Remarkably, some of these varieties are still listed in contemporary seed catalogs. Meanwhile, nuclear weapons testing, reactor accidents, and industrial activities have introduced radioactive waste into the world’s oceans. As a result, many marine organisms—from plankton to fish—now live under chronic exposure to low doses of radiation. While the effects of high doses of radiation are well documented, the long-term ecological consequences of low doses remain uncertain, especially when combined with ocean warming and acidification. These unresolved questions form the conceptual backbone of (di)atomic garden .
About the artists
Entangled Others is an experimental artist duo comprised of Feileacan Kirkbride McCormick and Sofia Crespo . In their practice, McCormick and Crespo explore the strange and unsettling spaces that lie between human technologies and non-human worlds, advocating for the dissolution of the distance we ourselves create between ourselves and the richness of our interdependent existence.

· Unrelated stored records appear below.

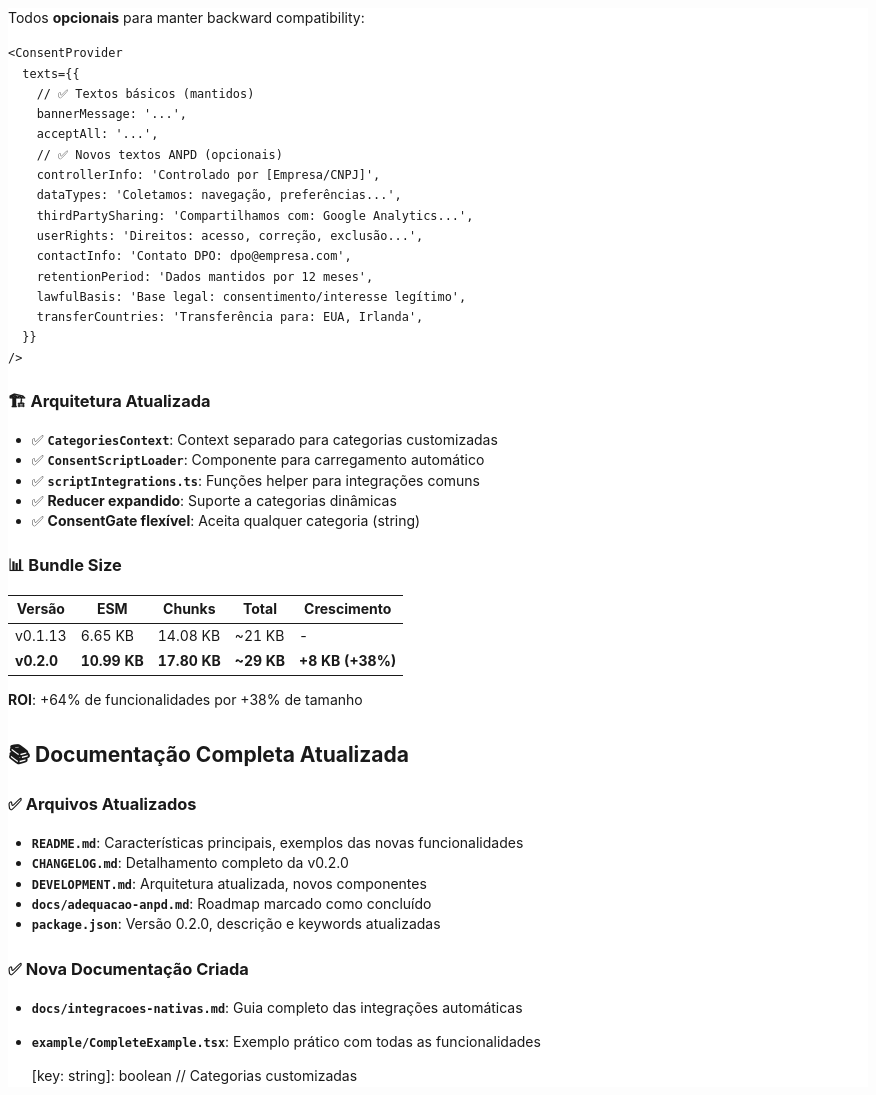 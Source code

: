 Todos **opcionais** para manter backward compatibility:

```tsx
<ConsentProvider
  texts={{
    // ✅ Textos básicos (mantidos)
    bannerMessage: '...',
    acceptAll: '...',
    // ✅ Novos textos ANPD (opcionais)
    controllerInfo: 'Controlado por [Empresa/CNPJ]',
    dataTypes: 'Coletamos: navegação, preferências...',
    thirdPartySharing: 'Compartilhamos com: Google Analytics...',
    userRights: 'Direitos: acesso, correção, exclusão...',
    contactInfo: 'Contato DPO: dpo@empresa.com',
    retentionPeriod: 'Dados mantidos por 12 meses',
    lawfulBasis: 'Base legal: consentimento/interesse legítimo',
    transferCountries: 'Transferência para: EUA, Irlanda',
  }}
/>
```

### 🏗️ **Arquitetura Atualizada**

- ✅ **`CategoriesContext`**: Context separado para categorias customizadas
- ✅ **`ConsentScriptLoader`**: Componente para carregamento automático
- ✅ **`scriptIntegrations.ts`**: Funções helper para integrações comuns
- ✅ **Reducer expandido**: Suporte a categorias dinâmicas
- ✅ **ConsentGate flexível**: Aceita qualquer categoria (string)

### 📊 **Bundle Size**

| Versão     | ESM          | Chunks       | Total      | Crescimento      |
| ---------- | ------------ | ------------ | ---------- | ---------------- |
| v0.1.13    | 6.65 KB      | 14.08 KB     | ~21 KB     | -                |
| **v0.2.0** | **10.99 KB** | **17.80 KB** | **~29 KB** | **+8 KB (+38%)** |

**ROI**: +64% de funcionalidades por +38% de tamanho

## 📚 **Documentação Completa Atualizada**

### ✅ Arquivos Atualizados

- **`README.md`**: Características principais, exemplos das novas funcionalidades
- **`CHANGELOG.md`**: Detalhamento completo da v0.2.0
- **`DEVELOPMENT.md`**: Arquitetura atualizada, novos componentes
- **`docs/adequacao-anpd.md`**: Roadmap marcado como concluído
- **`package.json`**: Versão 0.2.0, descrição e keywords atualizadas

### ✅ Nova Documentação Criada

- **`docs/integracoes-nativas.md`**: Guia completo das integrações automáticas
- **`example/CompleteExample.tsx`**: Exemplo prático com todas as funcionalidades


  [key: string]: boolean // Categorias customizadas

Through their work, presented at venues including the Victoria & Albert Museum (London), NeueHouse LA, UNESCO headquarters in Paris, and the University of Oxford, the artists question notions of technological bias and the representation of natural species.
About the curator
Marlene Wenger is an art historian and curator specializing in digital and post-digital artistic practices. Trained at the University of Bern and the Freie Universität Berlin, she received her doctorate in 2021 with a dissertation on post-digital exhibition strategies. After working for Art Basel Unlimited, the Migros Museum, and the Kunstmuseum Bern, as well as curating a private collection of video art, she became program manager and curator at HEK (House of Electronic Arts) in Basel in 2023. There, she co-curated exhibitions including Virtual Beauty (2024) and Other Intelligences (2025), oversaw the Pax Art Awards, and for several years has been developing curatorial projects around digital technology, AI, augmented reality, gaming, and contemporary forms of online subjectivity.